Pensar e escrever sobre a natureza co-construída e dialógica das trocas humanas, tal como é representada nos textos literários, torna os leitores mais alerta relativamente aos seus efeitos sobre os outros.
Que estórias são ouvidas em hospitais e escolas médicas? E caladas ?
Close reading: à medida que relemos, à segunda e terceira leitura, acrescentamos dados sobre a oficina, as escolhas dos morfemas e da sintaxe, da semântica, da informação fornecida por outros textos com este relacionados. A Medicina Narrativa usa a close reading de textos literários de autores célebres, não necessariamente sobre a doença e os seus contextos, e ainda de textos produzidos por doentes e médicos na relação clínica, ou por técnicos de saúde em cursos.
Lawrence Ferlinghetti : Um poema é a menor distância entre duas pessoas.
Alma
O que faço dentro do corpo deste velho?
Sinto que sou as vísceras de uma lagosta,
Tudo pensamento, e tudo digestão, e pornográfica
Investigação, e circular, e perplexidade
E medo, evitar as dificuldades, acreditar em quê,
Deus sabe, vagas memórias de amigos, e o que
Eles disseram ontem à noite, e ver, fora de mim,
daqui de dentro de mim próprio, as minhas garras a acenar
Inconsequentes, vacilantes, e as minhas antenas
Sobrenaturais, a tremer, com a sua incrível
E inquietante sensibilidade às ameaças;
E tenho noção e estou envergonhado pela minha forma de estar
De circular, e da minha carapaça protetora.

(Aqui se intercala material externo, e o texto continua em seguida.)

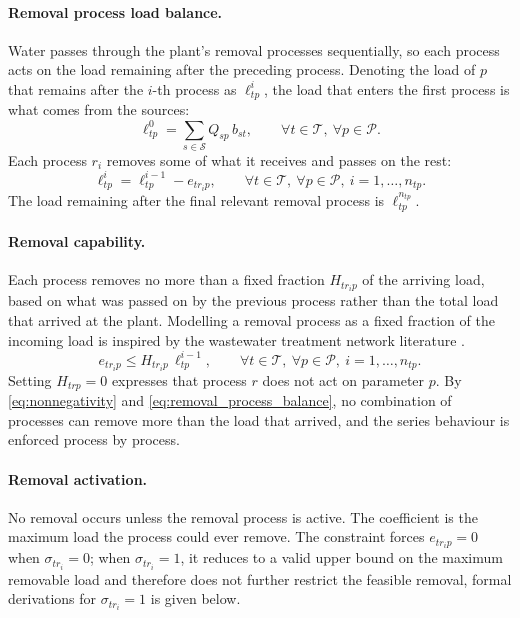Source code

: \documentclass[10pt]{article}
\begin{document}
\paragraph{Removal process load balance.}
Water passes through the plant's removal processes sequentially, so each process acts on the load remaining after the preceding process.
Denoting the load of $p$ that remains after the $i$-th process as $\ell^i_{tp}$, the load that enters the first process is what comes from the sources:
\begin{equation}\label{eq:removal_process_initial}
    \ell^0_{tp} = \sum_{s \in \mathcal{S}}
    Q_{sp}\, b_{st}, \qquad \forall t \in \mathcal{T},\ \forall p \in \mathcal{P}.
\end{equation}
Each process $r_{i}$ removes some of what it receives and passes on the rest:
\begin{equation}\label{eq:removal_process_balance}
    \ell^i_{tp} = \ell^{i-1}_{tp} - e_{t r_i p},
    \qquad \forall t \in \mathcal{T},\ \forall p \in \mathcal{P},\ i = 1, \dots, n_{tp}.
\end{equation}
The load remaining after the final relevant removal process is  $\ell^{n_{tp}}_{tp}$.

\paragraph{Removal capability.}
Each process removes no more than a fixed fraction $H_{t r_i p}$ of the arriving load, based on what was passed on by the previous process rather than the total load that arrived at the plant.
Modelling a removal process as a fixed fraction of the incoming load is inspired by the wastewater treatment network literature \cite{castro2007, castro2009}.
\begin{equation}\label{eq:removal_capability}
    e_{t r_i p} \le H_{t r_i p}\, \ell^{i-1}_{tp},
    \qquad \forall t \in \mathcal{T},\ \forall p \in \mathcal{P},\ i = 1, \dots, n_{tp}.
\end{equation}
Setting $H_{trp} = 0$ expresses that process $r$ does not act on parameter $p$.
By \eqref{eq:nonnegativity} and \eqref{eq:removal_process_balance}, no combination of processes can remove more than the load that arrived, and the series behaviour is enforced process by process.

\paragraph{Removal activation.}
No removal occurs unless the removal process is active.
The coefficient is the maximum load the process could ever remove.
The constraint forces $e_{tr_ip}=0$ when $\sigma_{tr_i}=0$; when $\sigma_{tr_i}=1$, it reduces to a valid upper bound on the maximum removable load and therefore does not further restrict the feasible removal, formal derivations for $\sigma_{tr_i} = 1$ is given below.
\end{document}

Para onde é que foi aquela que eu amava, enquanto
Esta água fria do mar passa nas minhas costas?
—David Ferry
(traduzido por médicos)
A Medicina Narrativa resulta da compreensão da dos laços entre narratividade e identidade. Os nossos princípios e práticas de intersubjectividade (percepção partilhada da realidade entre duas ou mais pessoas) e de relacionalidade (a teoria que postula que só existimos em relação), a nossa escolha de Close reading como assinatura, o nosso enfase na criatividade nos cuidados de saúde, os nossos métodos de ensino em colaboração, e a nossa prática clínica narrativa tudo revela o nosso empenho em viver à luz da reciprocidade entre identidade/ narratividade (ser capaz de inspirar uma resposta narrativa).
Luíza Neto Jorge: o poema ajuda a cair. A Medicina narrativa acredita que lido, relido e re-relido entre o médico e o doente, o poema também ajude a levantar-se.